→ **What is expected**:
To complete this task, print all the data below exactly but leave out the images.

→ **Available data**:
○ ○ ○ ○ ○
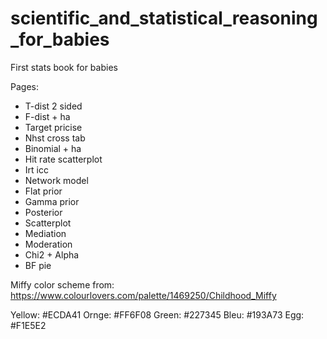 # scientific_and_statistical_reasoning_for_babies
First stats book for babies

Pages:

* T-dist 2 sided
* F-dist + ha
* Target pricise
* Nhst cross tab
* Binomial + ha
* Hit rate scatterplot
* Irt icc
* Network model
* Flat prior
* Gamma prior
* Posterior
* Scatterplot
* Mediation
* Moderation
* Chi2 + Alpha
* BF pie

Miffy color scheme from: https://www.colourlovers.com/palette/1469250/Childhood_Miffy

Yellow: #ECDA41
Ornge: #FF6F08
Green: #227345
Bleu: #193A73
Egg: #F1E5E2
○ ○ ○ ○ ○
→ **Solution for this task**:
 # scientific_and_statistical_reasoning_for_babies
First stats book for babies

Pages:

* T-dist 2 sided
* F-dist + ha
* Target pricise
* Nhst cross tab
* Binomial + ha
* Hit rate scatterplot
* Irt icc
* Network model
* Flat prior
* Gamma prior
* Posterior
* Scatterplot
* Mediation
* Moderation
* Chi2 + Alpha
* BF pie

Miffy color scheme from: https://www.colourlovers.com/palette/1469250/Childhood_Miffy

Yellow: #ECDA41
Ornge: #FF6F08
Green: #227345
Bleu: #193A73
Egg: #F1E5E2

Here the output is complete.